Exercise =
Report back every line below that carries the word "edad".

Saved data entries:
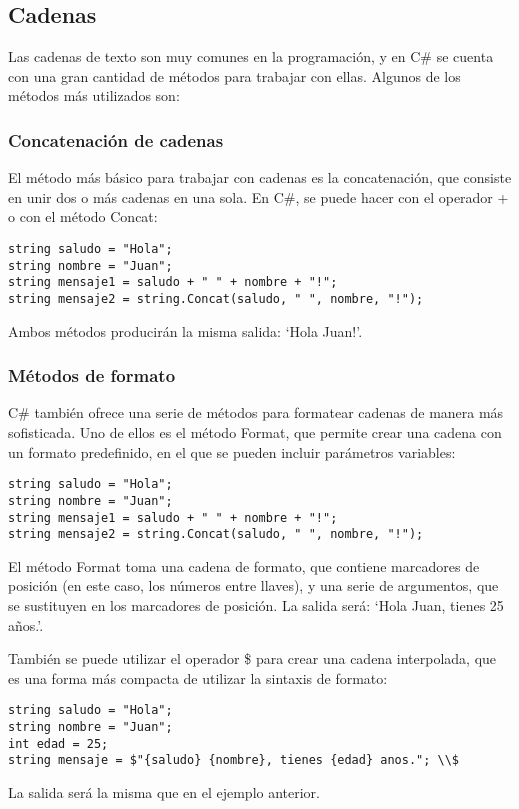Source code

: \documentclass[executivepaper]{article}
\begin{document}
\subsection{Cadenas}

Las cadenas de texto son muy comunes en la programación, y en C\# se cuenta con una gran cantidad de métodos para trabajar con ellas. Algunos de los métodos más utilizados son:

\subsubsection*{Concatenación de cadenas}

El método más básico para trabajar con cadenas es la concatenación, que consiste en unir dos o más cadenas en una sola. En C\#, se puede hacer con el operador + o con el método Concat:
\begin{lstlisting}
string saludo = "Hola";
string nombre = "Juan";
string mensaje1 = saludo + " " + nombre + "!";
string mensaje2 = string.Concat(saludo, " ", nombre, "!");
\end{lstlisting}
Ambos métodos producirán la misma salida: \enquote*{Hola Juan!}.

\subsubsection*{Métodos de formato}

C\# también ofrece una serie de métodos para formatear cadenas de manera más sofisticada. Uno de ellos es el método Format, que permite crear una cadena con un formato predefinido, en el que se pueden incluir parámetros variables:
\begin{lstlisting}
string saludo = "Hola";
string nombre = "Juan";
string mensaje1 = saludo + " " + nombre + "!";
string mensaje2 = string.Concat(saludo, " ", nombre, "!");
\end{lstlisting}

El método Format toma una cadena de formato, que contiene marcadores de posición (en este caso, los números entre llaves), y una serie de argumentos, que se sustituyen en los marcadores de posición. La salida será: \enquote*{Hola Juan, tienes 25 años.}.

También se puede utilizar el operador \$ para crear una cadena interpolada, que es una forma más compacta de utilizar la sintaxis de formato:

\begin{lstlisting}
string saludo = "Hola";
string nombre = "Juan";
int edad = 25;
string mensaje = $"{saludo} {nombre}, tienes {edad} anos."; \\$
\end{lstlisting}
La salida será la misma que en el ejemplo anterior.
\end{document}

Result =
int edad = 25;
string mensaje = $"{saludo} {nombre}, tienes {edad} anos."; \\$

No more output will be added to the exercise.